§ DATA PROVIDED:
________________________
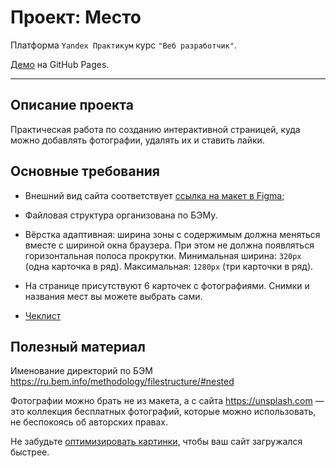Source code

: # Проект: Место
Платформа `Yandex Практикум` курс `"Веб разработчик"`.

[Демо](https://chedore.github.io/mesto/index.html) на GitHub Pages.

---
## Описание проекта
 Практическая работа по созданию интерактивной страницей, куда можно добавлять фотографии, удалять их и ставить лайки.

## Основные требования

- Внешний вид сайта соответствует [ссылка на макет в Figma](https://www.figma.com/file/2cn9N9jSkmxD84oJik7xL7/JavaScript.-Sprint-4?node-id=0%3A1);

- Файловая структура организована по БЭМу.
- Вёрстка адаптивная: ширина зоны с содержимым должна меняться вместе с шириной окна браузера. При этом не должна появляться горизонтальная полоса прокрутки. Минимальная ширина: `320px` (одна карточка в ряд). Максимальная: `1280px` (три карточки в ряд).
- На странице присутствуют 6 карточек с фотографиями. Снимки и названия мест вы можете выбрать сами.
- [Чеклист](https://code.s3.yandex.net/web-developer/checklists-pdf/new-program/checklist-4.pdf)


## Полезный материал 
Именование директорий по БЭМ https://ru.bem.info/methodology/filestructure/#nested 

Фотографии можно брать не из макета, а с сайта https://unsplash.com — это коллекция бесплатных фотографий, которые можно использовать, не беспокоясь об авторских правах.

Не забудьте [оптимизировать картинки](https://tinypng.com/), чтобы ваш сайт загружался быстрее.

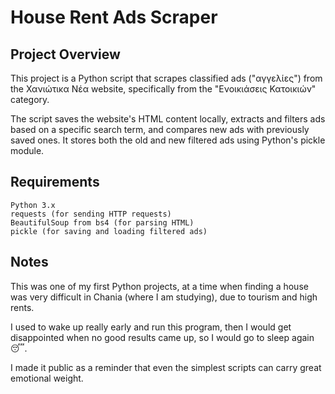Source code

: # House Rent Ads Scraper

## Project Overview

This project is a Python script that scrapes classified ads ("αγγελίες") from the Χανιώτικα Νέα website, specifically from the "Ενοικιάσεις Κατοικιών" category.

The script saves the website's HTML content locally, extracts and filters ads based on a specific search term, and compares new ads with previously saved ones. It stores both the old and new filtered ads using Python's pickle module.

## Requirements

    Python 3.x
    requests (for sending HTTP requests)
    BeautifulSoup from bs4 (for parsing HTML)
    pickle (for saving and loading filtered ads)

## Notes

This was one of my first Python projects, at a time when finding a house was very difficult in Chania (where I am studying), due to tourism and high rents.

I used to wake up really early and run this program, then I would get disappointed when no good results came up, so I would go to sleep again 😴.

I made it public as a reminder that even the simplest scripts can carry great emotional weight.
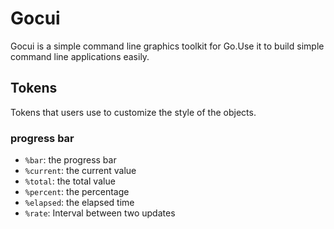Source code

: # Gocui

Gocui is a simple command line graphics toolkit for Go.Use it to build simple command line applications easily.

## Tokens

Tokens that users use to customize the style of the objects.

### progress bar
- `%bar`: the progress bar
- `%current`: the current value
- `%total`: the total value
- `%percent`: the percentage
- `%elapsed`: the elapsed time
- `%rate`: Interval between two updates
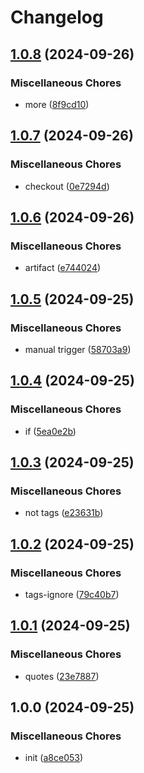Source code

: # Changelog

## [1.0.8](https://github.com/peterhirn/release-please-trigger/compare/v1.0.7...v1.0.8) (2024-09-26)


### Miscellaneous Chores

* more ([8f9cd10](https://github.com/peterhirn/release-please-trigger/commit/8f9cd1064b4a2ad6a979b28f8605a88fbf16ae01))

## [1.0.7](https://github.com/peterhirn/release-please-trigger/compare/v1.0.6...v1.0.7) (2024-09-26)


### Miscellaneous Chores

* checkout ([0e7294d](https://github.com/peterhirn/release-please-trigger/commit/0e7294d46822cb78ca97b4a19fd0423cf4f7bfb4))

## [1.0.6](https://github.com/peterhirn/release-please-trigger/compare/v1.0.5...v1.0.6) (2024-09-26)


### Miscellaneous Chores

* artifact ([e744024](https://github.com/peterhirn/release-please-trigger/commit/e744024c0306262dc3edcd4fc198b7c8c3d994de))

## [1.0.5](https://github.com/peterhirn/release-please-trigger/compare/v1.0.4...v1.0.5) (2024-09-25)


### Miscellaneous Chores

* manual trigger ([58703a9](https://github.com/peterhirn/release-please-trigger/commit/58703a97824afc410b735fd2a94a82b8b7ec1d95))

## [1.0.4](https://github.com/peterhirn/release-please-trigger/compare/v1.0.3...v1.0.4) (2024-09-25)


### Miscellaneous Chores

* if ([5ea0e2b](https://github.com/peterhirn/release-please-trigger/commit/5ea0e2b3cf7fc13c670aacf4c316d2030334da05))

## [1.0.3](https://github.com/peterhirn/release-please-trigger/compare/v1.0.2...v1.0.3) (2024-09-25)


### Miscellaneous Chores

* not tags ([e23631b](https://github.com/peterhirn/release-please-trigger/commit/e23631bdaa9020f49155f713a5d0f5af9cfe62b3))

## [1.0.2](https://github.com/peterhirn/release-please-trigger/compare/v1.0.1...v1.0.2) (2024-09-25)


### Miscellaneous Chores

* tags-ignore ([79c40b7](https://github.com/peterhirn/release-please-trigger/commit/79c40b7fa21a548d589598ef28d25fb4ba8e6025))

## [1.0.1](https://github.com/peterhirn/release-please-trigger/compare/v1.0.0...v1.0.1) (2024-09-25)


### Miscellaneous Chores

* quotes ([23e7887](https://github.com/peterhirn/release-please-trigger/commit/23e788784514b6864921d913496e081602817af9))

## 1.0.0 (2024-09-25)


### Miscellaneous Chores

* init ([a8ce053](https://github.com/peterhirn/release-please-trigger/commit/a8ce0532fa5d8a9d86d862da286f4038e59f7b2e))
________________________
§ ACTIVITY: Return only the number of lines in the data above that hold the word "можно".

§ YOUR SOLUTION: 2